*** Opening of DATA RECORDS ***

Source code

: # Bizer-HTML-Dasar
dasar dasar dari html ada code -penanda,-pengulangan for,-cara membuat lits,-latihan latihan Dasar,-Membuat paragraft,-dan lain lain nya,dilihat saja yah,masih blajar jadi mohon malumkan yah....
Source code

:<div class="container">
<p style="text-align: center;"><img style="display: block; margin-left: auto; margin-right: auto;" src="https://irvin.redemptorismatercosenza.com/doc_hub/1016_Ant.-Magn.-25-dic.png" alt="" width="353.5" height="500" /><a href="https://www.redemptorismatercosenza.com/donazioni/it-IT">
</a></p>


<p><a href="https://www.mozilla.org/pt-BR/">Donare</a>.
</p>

*** Close of DATA RECORDS ***
*** Opening of DATA RECORDS ***

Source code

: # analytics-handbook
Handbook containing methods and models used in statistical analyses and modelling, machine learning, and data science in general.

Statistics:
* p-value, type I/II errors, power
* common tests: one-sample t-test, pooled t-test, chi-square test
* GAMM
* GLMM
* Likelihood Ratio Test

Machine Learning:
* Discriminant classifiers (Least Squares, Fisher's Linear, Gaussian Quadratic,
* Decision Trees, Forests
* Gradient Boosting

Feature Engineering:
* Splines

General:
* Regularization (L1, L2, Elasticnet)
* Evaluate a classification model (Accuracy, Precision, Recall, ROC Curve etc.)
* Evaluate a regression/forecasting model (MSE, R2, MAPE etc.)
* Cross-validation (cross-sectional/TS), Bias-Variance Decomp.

*** Close of DATA RECORDS ***

Among the records above, extract exactly the lines from the line with "(L1, L2, Elasticnet)" to the line with "(cross-sectional/TS), Bias-Variance Decomp.", both lines included, and leave out the rest.

*ANSWER FOR THIS EXERCISE:*
* Regularization (L1, L2, Elasticnet)
* Evaluate a classification model (Accuracy, Precision, Recall, ROC Curve etc.)
* Evaluate a regression/forecasting model (MSE, R2, MAPE etc.)
* Cross-validation (cross-sectional/TS), Bias-Variance Decomp.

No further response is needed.